* ACTIVITY: Your output should be the line with "There are two" and all following lines of the data below, through the end, repeated exactly.

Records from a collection

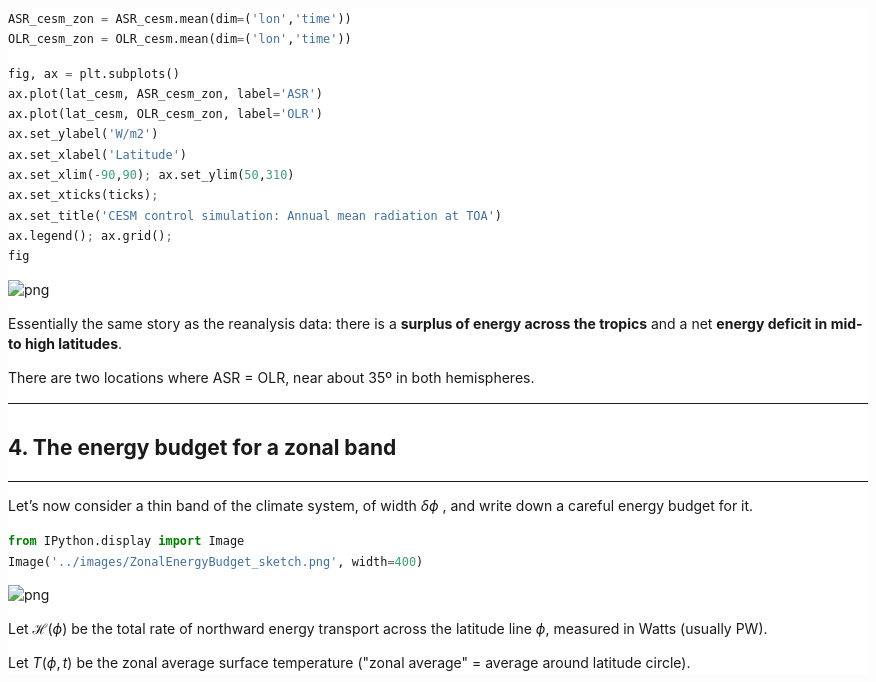 
```python
ASR_cesm_zon = ASR_cesm.mean(dim=('lon','time'))
OLR_cesm_zon = OLR_cesm.mean(dim=('lon','time'))
```


```python
fig, ax = plt.subplots()
ax.plot(lat_cesm, ASR_cesm_zon, label='ASR')
ax.plot(lat_cesm, OLR_cesm_zon, label='OLR')
ax.set_ylabel('W/m2')
ax.set_xlabel('Latitude')
ax.set_xlim(-90,90); ax.set_ylim(50,310)
ax.set_xticks(ticks);
ax.set_title('CESM control simulation: Annual mean radiation at TOA')
ax.legend(); ax.grid();
fig
```




![png](output_52_0.png)



Essentially the same story as the reanalysis data: there is a **surplus of energy across the tropics** and a net **energy deficit in mid- to high latitudes**.

There are two locations where ASR = OLR, near about 35º in both hemispheres. 

____________
<a id='section4'></a>

## 4. The energy budget for a zonal band
____________

Let’s now consider a thin band of the climate system, of width $\delta \phi$ , and write down a careful energy budget for it.



```python
from IPython.display import Image
Image('../images/ZonalEnergyBudget_sketch.png', width=400)
```




![png](output_55_0.png)



Let $\mathcal{H}(\phi)$ be the total rate of northward energy transport across the latitude line $\phi$, measured in Watts (usually PW).

Let $T(\phi,t)$ be the zonal average surface temperature ("zonal average" = average around latitude circle).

* SOLVED EXERCISE:
There are two locations where ASR = OLR, near about 35º in both hemispheres. 

____________
<a id='section4'></a>

## 4. The energy budget for a zonal band
____________

Let’s now consider a thin band of the climate system, of width $\delta \phi$ , and write down a careful energy budget for it.



```python
from IPython.display import Image
Image('../images/ZonalEnergyBudget_sketch.png', width=400)
```




![png](output_55_0.png)



Let $\mathcal{H}(\phi)$ be the total rate of northward energy transport across the latitude line $\phi$, measured in Watts (usually PW).

Let $T(\phi,t)$ be the zonal average surface temperature ("zonal average" = average around latitude circle).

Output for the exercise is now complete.